What is being asked - Your answer should be one number: how many lines below have the word "track".
────
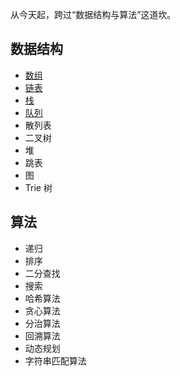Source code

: 
从今天起，跨过“数据结构与算法”这道坎。

## 数据结构

* [数组](https://github.com/pleuvoir/Data-Structure-and-Algorithms/blob/master/docs/array.md)
* [链表](https://github.com/pleuvoir/Data-Structure-and-Algorithms/blob/master/docs/linkedlist.md)
* [栈](https://github.com/pleuvoir/Data-Structure-and-Algorithms/blob/master/docs/stack.md)
* [队列](https://github.com/pleuvoir/Data-Structure-and-Algorithms/blob/master/docs/queue.md)
* 散列表
* 二叉树
* 堆
* 跳表
* 图
* Trie 树

## 算法

* 递归
* 排序
* 二分查找
* 搜索
* 哈希算法
* 贪心算法
* 分治算法
* 回溯算法
* 动态规划
* 字符串匹配算法


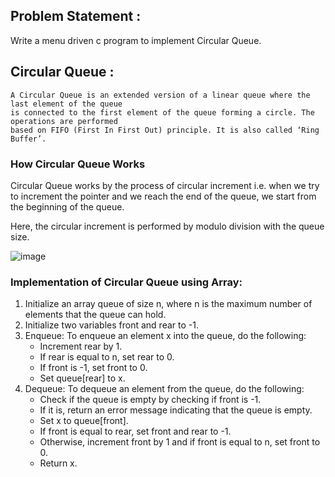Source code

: ## Problem Statement :
Write a menu driven c program to implement Circular Queue.

## Circular Queue :
    A Circular Queue is an extended version of a linear queue where the last element of the queue 
    is connected to the first element of the queue forming a circle. The operations are performed 
    based on FIFO (First In First Out) principle. It is also called ‘Ring Buffer’. 

### How Circular Queue Works
Circular Queue works by the process of circular increment i.e. when we try to increment the pointer and we reach the end of the queue, we start from the beginning of the queue.

Here, the circular increment is performed by modulo division with the queue size.

![image](https://github.com/psychomita/PCC-CSBS391/assets/133328192/52aada7f-2b55-449a-a70e-2a2d51467939)

### Implementation of Circular Queue using Array:
1. Initialize an array queue of size n, where n is the maximum number of elements that the queue can hold.
2. Initialize two variables front and rear to -1.
3. Enqueue: To enqueue an element x into the queue, do the following:
   + Increment rear by 1.
   + If rear is equal to n, set rear to 0.
   + If front is -1, set front to 0.
   + Set queue[rear] to x.
4. Dequeue: To dequeue an element from the queue, do the following:
   + Check if the queue is empty by checking if front is -1. 
   + If it is, return an error message indicating that the queue is empty.
   + Set x to queue[front].
   + If front is equal to rear, set front and rear to -1.
   + Otherwise, increment front by 1 and if front is equal to n, set front to 0.
   + Return x.

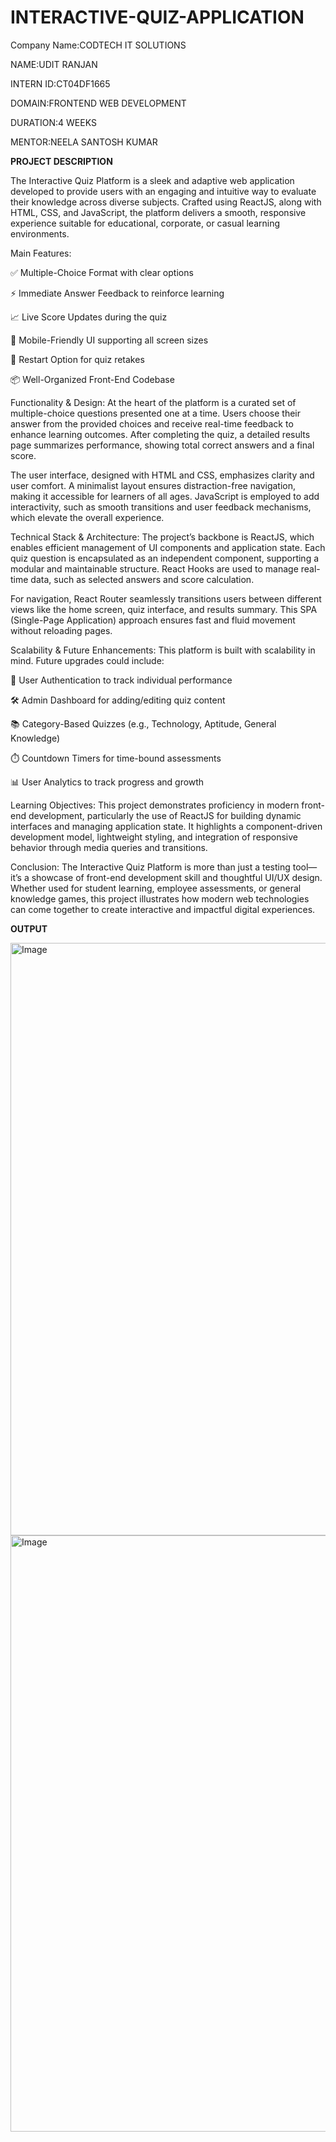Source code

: # INTERACTIVE-QUIZ-APPLICATION

Company Name:CODTECH IT SOLUTIONS

NAME:UDIT RANJAN

INTERN ID:CT04DF1665

DOMAIN:FRONTEND WEB DEVELOPMENT

DURATION:4 WEEKS

MENTOR:NEELA SANTOSH KUMAR

**PROJECT DESCRIPTION**

The Interactive Quiz Platform is a sleek and adaptive web application developed to provide users with an engaging and intuitive way to evaluate their knowledge across diverse subjects. Crafted using ReactJS, along with HTML, CSS, and JavaScript, the platform delivers a smooth, responsive experience suitable for educational, corporate, or casual learning environments.

Main Features:

✅ Multiple-Choice Format with clear options

⚡ Immediate Answer Feedback to reinforce learning

📈 Live Score Updates during the quiz

📱 Mobile-Friendly UI supporting all screen sizes

🔁 Restart Option for quiz retakes

📦 Well-Organized Front-End Codebase

Functionality & Design:
At the heart of the platform is a curated set of multiple-choice questions presented one at a time. Users choose their answer from the provided choices and receive real-time feedback to enhance learning outcomes. After completing the quiz, a detailed results page summarizes performance, showing total correct answers and a final score.

The user interface, designed with HTML and CSS, emphasizes clarity and user comfort. A minimalist layout ensures distraction-free navigation, making it accessible for learners of all ages. JavaScript is employed to add interactivity, such as smooth transitions and user feedback mechanisms, which elevate the overall experience.

Technical Stack & Architecture:
The project’s backbone is ReactJS, which enables efficient management of UI components and application state. Each quiz question is encapsulated as an independent component, supporting a modular and maintainable structure. React Hooks are used to manage real-time data, such as selected answers and score calculation.

For navigation, React Router seamlessly transitions users between different views like the home screen, quiz interface, and results summary. This SPA (Single-Page Application) approach ensures fast and fluid movement without reloading pages.

Scalability & Future Enhancements:
This platform is built with scalability in mind. Future upgrades could include:

🔐 User Authentication to track individual performance

🛠️ Admin Dashboard for adding/editing quiz content

📚 Category-Based Quizzes (e.g., Technology, Aptitude, General Knowledge)

⏱️ Countdown Timers for time-bound assessments

📊 User Analytics to track progress and growth

Learning Objectives:
This project demonstrates proficiency in modern front-end development, particularly the use of ReactJS for building dynamic interfaces and managing application state. It highlights a component-driven development model, lightweight styling, and integration of responsive behavior through media queries and transitions.

Conclusion:
The Interactive Quiz Platform is more than just a testing tool—it’s a showcase of front-end development skill and thoughtful UI/UX design. Whether used for student learning, employee assessments, or general knowledge games, this project illustrates how modern web technologies can come together to create interactive and impactful digital experiences.

**OUTPUT**

<img width="1919" height="948" alt="Image" src="https://github.com/user-attachments/assets/8a0569d7-dc18-40c4-81bc-d6b8bdecb90a" />

<img width="1917" height="954" alt="Image" src="https://github.com/user-attachments/assets/f7864871-e7db-467f-92da-51d2537db9ea" />


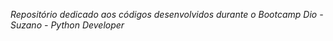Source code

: *Repositório dedicado aos códigos desenvolvidos durante o Bootcamp Dio - Suzano - Python Developer*
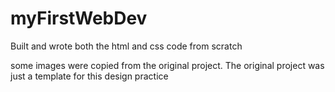 # myFirstWebDev
Built and wrote both the html and css code from scratch

some images were copied from the original project. 
The original project was just a template for this design practice
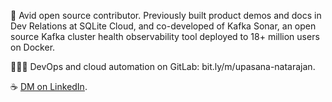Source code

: 🌊 Avid open source contributor.
Previously built product demos and docs in Dev Relations at SQLite Cloud, and co-developed of Kafka Sonar, an open source Kafka cluster health observability tool deployed to 18+ million users on Docker.

👩🏽‍💻 DevOps and cloud automation on GitLab: bit.ly/m/upasana-natarajan.

☕ [DM on LinkedIn](https://www.linkedin.com/in/upasana-natarajan/).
────
Output - 2